I am a 26-year-old female and recently underwent tests at the Mayo Clinic to pinpoint the cause of a nearly year-long bout of chronic diarrhea, weight loss (>20 pounds), abdominal pain, episodic mouth ulcers, and intermittent fever. I also experienced symptomatic gallstones and had laparoscopic surgery about 10 weeks ago. At the Mayo, I had innumerable stool studies for parasites and bacterial infections, and all were negative. Upper endoscopy showed mild gastric erosions; biopsies showed no evidence of H. pylori. Colonoscopy with terminal ileal exam and biopsies was completely normal. CT w/ contrast was normal. I had a positive fecal occult blood test and positive fecal leukocyte test. Previously, I had a small bowel follow-through that showed prominent folds in the duodenum. Also previously, a wireless capsule study was done and read as normal. I was told that I had post-infectious IBS and to continue taking Lomotil and hyoscyamine.
I have been back for two weeks and have had a nearly constant low-grade fever of about 100 degrees. My diarrhea has been consistent despite regular doses of Lomotil and Levbid. The Mayo docs agreed that weight loss, fevers, and positive FOB and leukocytes should not occur with IBS, but didn't have other answers for me.
I am working with a wonderful PCP now who is very helpful and has been doing some research for me.

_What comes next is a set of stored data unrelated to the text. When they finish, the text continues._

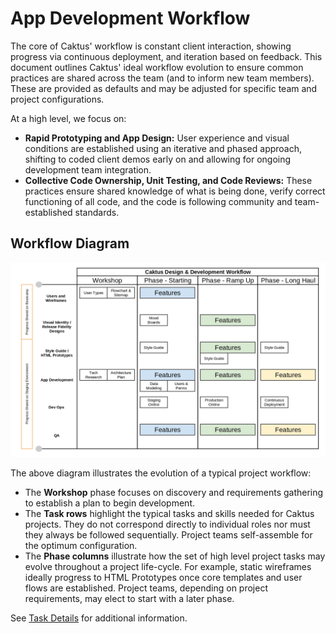 App Development Workflow
========================

The core of Caktus' workflow is constant client interaction, showing
progress via continuous deployment, and iteration based on feedback.
This document outlines Caktus' ideal workflow evolution to ensure common
practices are shared across the team (and to inform new team members).
These are provided as defaults and may be adjusted for specific team and
project configurations.

At a high level, we focus on:

-   **Rapid Prototyping and App Design:** User experience and visual
    conditions are established using an iterative and phased approach,
    shifting to coded client demos early on and allowing for ongoing
    development team integration.
-   **Collective Code Ownership, Unit Testing, and Code Reviews:** These
    practices ensure shared knowledge of what is being done, verify
    correct functioning of all code, and the code is following community
    and team-established standards.

Workflow Diagram
----------------

![](/assets/images/caktus_design_dev_workflow.png)

The above diagram illustrates the evolution of a typical project
workflow:

-   The **Workshop** phase focuses on discovery and requirements
    gathering to establish a plan to begin development.
-   The **Task rows** highlight the typical tasks and skills needed for
    Caktus projects. They do not correspond directly to individual roles
    nor must they always be followed sequentially. Project teams
    self-assemble for the optimum configuration.
-   The **Phase columns** illustrate how the set of high level project
    tasks may evolve throughout a project life-cycle. For example,
    static wireframes ideally progress to HTML Prototypes once core
    templates and user flows are established. Project teams, depending
    on project requirements, may elect to start with a later phase.

See [Task
Details](https://docs.google.com/document/d/1vh4wzkOTP2al5X5hbDx7ct3NTnXjsOANWxt4wBghcI8/edit?usp=sharing)
for additional information.
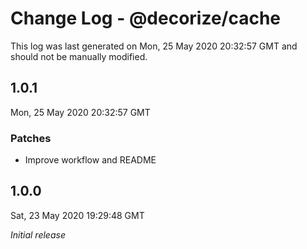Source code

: # Change Log - @decorize/cache

This log was last generated on Mon, 25 May 2020 20:32:57 GMT and should not be manually modified.

## 1.0.1
Mon, 25 May 2020 20:32:57 GMT

### Patches

- Improve workflow and README

## 1.0.0
Sat, 23 May 2020 19:29:48 GMT

*Initial release*

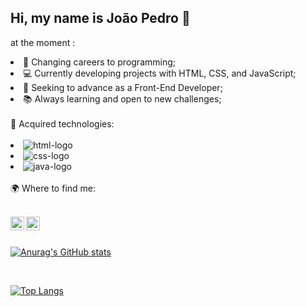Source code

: ## Hi, my name is João Pedro 👋

at the moment :
<lu>
<li>🎯 Changing careers to programming; </li>
<li>💻 Currently developing projects with HTML, CSS, and JavaScript; </li>
<li>🚀 Seeking to advance as a Front-End Developer;</li>
<li>📚 Always learning and open to new challenges;</li>
</lu>
<br>
🔨 Acquired technologies:
<br>
<br>
<lu>
<li> <img src="https://img.shields.io/badge/HTML-239120?style=for-the-badge&logo=html5&logoColor=white" alt="html-logo"</img> </li>
<li> <img src="https://img.shields.io/badge/CSS3-1572B6?style=for-the-badge&logo=css3&logoColor=white" alt="css-logo"</img> </li>
<li> <img src="https://img.shields.io/badge/JavaScript-F7DF1E?style=for-the-badge&logo=javascript&logoColor=black" alt="java-logo"</img> </li>
</lu>
<br>
🌍 Where to find me:
<br>
<br>
<p>
<a href="https://www.instagram.com/jpmedeiros_/"> 
  <img align="left" width="22px" src="https://cdn.jsdelivr.net/npm/simple-icons@v3/icons/instagram.svg" alt="insta-logo"</img>  
</a>
<a href="https://www.linkedin.com/in/jpmedeiros10/">
<img align="left" width="22px" height="22px" src="https://cdn.jsdelivr.net/npm/simple-icons@v3/icons/linkedin.svg" alt="linkedin-logo"</img>
</a>
</p>

<br>
<br>

[![Anurag's GitHub stats](https://github-readme-stats.vercel.app/api?username=jpmedeiros10)](https://github.com/anuraghazra/github-readme-stats)

<br>

[![Top Langs](https://github-readme-stats.vercel.app/api/top-langs/?username=jpmedeiros10&layout=donut-vertical)](https://github.com/anuraghazra/github-readme-stats)
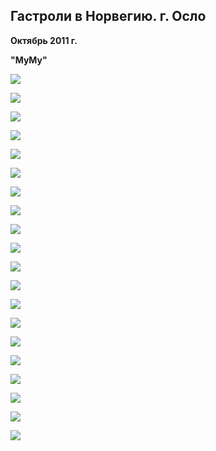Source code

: ## Гастроли в Норвегию. г. Осло


**Октябрь 2011 г.**


**"МуМу"**


![](image-01.jpg)


![](image-02.jpg)


![](image-03.jpg)


![](image-04.jpg)


![](image-05.jpg)


![](image-06.jpg)


![](image-07.jpg)


![](image-08.jpg)


![](image-09.jpg)


![](image-10.jpg)


![](image-11.jpg)


![](image-12.jpg)


![](image-13.jpg)


![](image-14.jpg)


![](image-15.jpg)


![](image-16.jpg)


![](image-17.jpg)


![](image-18.jpg)


![](image-19.jpg)


![](image-20.jpg)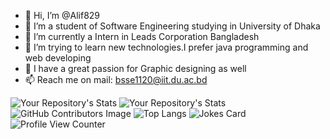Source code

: - 👋 Hi, I’m @Alif829
- 👀 I’m a student of Software Engineering studying in University of Dhaka
- 🌱 I’m currently a Intern in Leads Corporation Bangladesh
- 💞️ I’m trying to learn new technologies.I prefer java programming and web developing
- 🌱 I have a great passion for Graphic designing as well
- 📫 Reach me on mail: bsse1120@iit.du.ac.bd

![Your Repository's Stats](https://github-readme-stats.vercel.app/api?username=Alif829&show_icons=true)
![Your Repository's Stats](https://github-readme-stats.vercel.app/api/top-langs/?username=Alif829&theme=blue-green)
![GitHub Contributors Image](https://contrib.rocks/image?repo=Alif829/Alif829)
![Top Langs](https://github-readme-stats.vercel.app/api/top-langs/?username=CharalambosIoannou&theme=tokyonight)
![Jokes Card](https://readme-jokes.vercel.app/api)
![Profile View Counter](https://komarev.com/ghpvc/?username=Alif829)
<!---
Alif829/Alif829 is a ✨ special ✨ repository because its `README.md` (this file) appears on your GitHub profile.
You can click the Preview link to take a look at your changes.
--->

I thought I might give her a hand. We know that my symptoms seem consistent with IBD, but the test results are vague. My questions: could these findings - gastric erosions, bowel wall thickening, positive FOB/leukocytes - indicate Crohn's disease despite the otherwise negative endoscopy findings? Is it unheard of to start empiric treatment for Crohn's despite no physical evidence of the disease in the intestine? I know some treatments can be tough on the body, but this illness is driving me up the wall.
Thanks in advance for your response!